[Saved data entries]
□ □ □ □ □ □ □

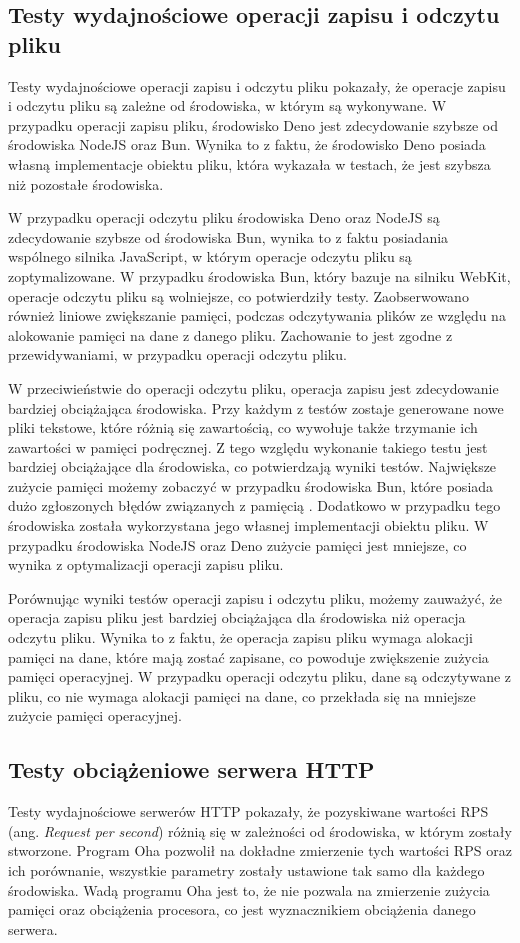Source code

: \subsection{Testy wydajnościowe operacji zapisu i odczytu pliku}
Testy wydajnościowe operacji zapisu i odczytu pliku pokazały, że operacje zapisu i odczytu pliku są zależne od środowiska, w którym są wykonywane. W przypadku operacji zapisu pliku, środowisko Deno jest zdecydowanie szybsze od środowiska NodeJS oraz Bun. Wynika to z faktu, że środowisko Deno posiada własną implementacje obiektu pliku, która wykazała w testach, że jest szybsza niż pozostałe środowiska.

W przypadku operacji odczytu pliku środowiska Deno oraz NodeJS są zdecydowanie szybsze od środowiska Bun, wynika to z faktu posiadania wspólnego silnika JavaScript, w którym operacje odczytu pliku są zoptymalizowane. W przypadku środowiska Bun, który bazuje na silniku WebKit, operacje odczytu pliku są wolniejsze, co potwierdziły testy. Zaobserwowano również liniowe zwiększanie pamięci, podczas odczytywania plików ze względu na alokowanie pamięci na dane z danego pliku. Zachowanie to jest zgodne z przewidywaniami, w przypadku operacji odczytu pliku.

W przeciwieństwie do operacji odczytu pliku, operacja zapisu jest zdecydowanie bardziej obciążająca środowiska. Przy każdym z testów zostaje generowane nowe pliki tekstowe, które różnią się zawartością, co wywołuje także trzymanie ich zawartości w pamięci podręcznej. Z tego względu wykonanie takiego testu jest bardziej obciążające dla środowiska, co potwierdzają wyniki testów. Największe zużycie pamięci możemy zobaczyć w przypadku środowiska Bun, które posiada dużo zgłoszonych błędów związanych z pamięcią \cite{bun_memory}. Dodatkowo w przypadku tego środowiska została wykorzystana jego własnej implementacji obiektu pliku. W przypadku środowiska NodeJS oraz Deno zużycie pamięci jest mniejsze, co wynika z optymalizacji operacji zapisu pliku.

Porównując wyniki testów operacji zapisu i odczytu pliku, możemy zauważyć, że operacja zapisu pliku jest bardziej obciążająca dla środowiska niż operacja odczytu pliku. Wynika to z faktu, że operacja zapisu pliku wymaga alokacji pamięci na dane, które mają zostać zapisane, co powoduje zwiększenie zużycia pamięci operacyjnej. W przypadku operacji odczytu pliku, dane są odczytywane z pliku, co nie wymaga alokacji pamięci na dane, co przekłada się na mniejsze zużycie pamięci operacyjnej.

\subsection{Testy obciążeniowe serwera HTTP}
Testy wydajnościowe serwerów HTTP pokazały, że pozyskiwane wartości RPS (ang. \textit{Request per second}) różnią się w zależności od środowiska, w którym zostały stworzone. Program Oha \cite{oha} pozwolił na dokładne zmierzenie tych wartości RPS oraz ich porównanie, wszystkie parametry zostały ustawione tak samo dla każdego środowiska. Wadą programu Oha jest to, że nie pozwala na zmierzenie zużycia pamięci oraz obciążenia procesora, co jest wyznacznikiem obciążenia danego serwera.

□ □ □ □ □ □ □

**Goal of the exercise:**
Would you please repeat exactly the lines above, starting at the line with "Testy wydajnościowe operacji zapisu i odczytu pliku pokazały, że" and stopping at the line with "W przypadku operacji odczytu pliku środowiska", both included?

**Finished task:**
Testy wydajnościowe operacji zapisu i odczytu pliku pokazały, że operacje zapisu i odczytu pliku są zależne od środowiska, w którym są wykonywane. W przypadku operacji zapisu pliku, środowisko Deno jest zdecydowanie szybsze od środowiska NodeJS oraz Bun. Wynika to z faktu, że środowisko Deno posiada własną implementacje obiektu pliku, która wykazała w testach, że jest szybsza niż pozostałe środowiska.

W przypadku operacji odczytu pliku środowiska Deno oraz NodeJS są zdecydowanie szybsze od środowiska Bun, wynika to z faktu posiadania wspólnego silnika JavaScript, w którym operacje odczytu pliku są zoptymalizowane. W przypadku środowiska Bun, który bazuje na silniku WebKit, operacje odczytu pliku są wolniejsze, co potwierdziły testy. Zaobserwowano również liniowe zwiększanie pamięci, podczas odczytywania plików ze względu na alokowanie pamięci na dane z danego pliku. Zachowanie to jest zgodne z przewidywaniami, w przypadku operacji odczytu pliku.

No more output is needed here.